» **WHAT YOU ARE ASKED TO DO**
A single number is the whole answer: how many lines in this listing contain "website".

━━━ DATA

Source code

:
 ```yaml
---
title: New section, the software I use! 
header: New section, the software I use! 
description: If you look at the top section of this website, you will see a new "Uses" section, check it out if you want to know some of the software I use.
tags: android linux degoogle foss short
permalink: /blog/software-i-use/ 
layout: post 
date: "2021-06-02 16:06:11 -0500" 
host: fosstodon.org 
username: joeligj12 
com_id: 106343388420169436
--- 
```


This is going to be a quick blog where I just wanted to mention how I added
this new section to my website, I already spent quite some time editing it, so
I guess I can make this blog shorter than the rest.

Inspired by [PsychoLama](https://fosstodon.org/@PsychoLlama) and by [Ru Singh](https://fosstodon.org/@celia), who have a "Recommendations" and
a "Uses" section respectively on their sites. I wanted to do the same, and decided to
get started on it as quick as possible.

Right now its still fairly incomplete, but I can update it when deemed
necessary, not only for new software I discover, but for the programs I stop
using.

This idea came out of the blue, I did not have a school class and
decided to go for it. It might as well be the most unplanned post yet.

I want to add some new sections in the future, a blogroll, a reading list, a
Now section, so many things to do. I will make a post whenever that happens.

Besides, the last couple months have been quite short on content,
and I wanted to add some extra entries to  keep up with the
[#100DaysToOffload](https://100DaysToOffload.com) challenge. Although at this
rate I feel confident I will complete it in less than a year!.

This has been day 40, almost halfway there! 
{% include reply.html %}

━━━━━━
━━━ DATA

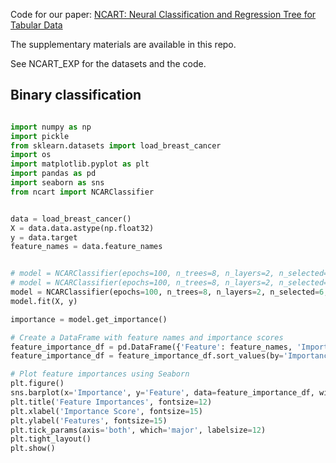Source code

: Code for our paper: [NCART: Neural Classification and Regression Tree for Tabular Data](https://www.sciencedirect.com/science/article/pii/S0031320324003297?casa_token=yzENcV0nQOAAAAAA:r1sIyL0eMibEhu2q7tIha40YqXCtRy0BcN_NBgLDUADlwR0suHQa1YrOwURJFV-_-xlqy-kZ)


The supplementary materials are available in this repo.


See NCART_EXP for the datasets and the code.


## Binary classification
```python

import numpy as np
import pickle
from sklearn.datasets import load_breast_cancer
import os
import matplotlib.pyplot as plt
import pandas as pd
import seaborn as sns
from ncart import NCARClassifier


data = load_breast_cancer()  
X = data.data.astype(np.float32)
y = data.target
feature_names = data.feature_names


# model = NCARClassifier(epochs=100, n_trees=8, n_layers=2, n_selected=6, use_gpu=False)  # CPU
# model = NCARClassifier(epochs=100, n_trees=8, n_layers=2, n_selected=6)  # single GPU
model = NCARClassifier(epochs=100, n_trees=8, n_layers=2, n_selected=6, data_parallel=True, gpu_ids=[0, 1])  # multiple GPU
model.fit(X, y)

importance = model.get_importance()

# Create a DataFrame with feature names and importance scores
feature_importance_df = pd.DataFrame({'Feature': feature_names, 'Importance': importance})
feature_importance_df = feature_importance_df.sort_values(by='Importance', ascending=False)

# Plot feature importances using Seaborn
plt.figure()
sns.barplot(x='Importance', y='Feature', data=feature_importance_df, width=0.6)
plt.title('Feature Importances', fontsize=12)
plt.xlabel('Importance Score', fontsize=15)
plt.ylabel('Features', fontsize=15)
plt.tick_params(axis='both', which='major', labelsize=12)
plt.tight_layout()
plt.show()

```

━━━━━━

» **TASK OUTPUT**
2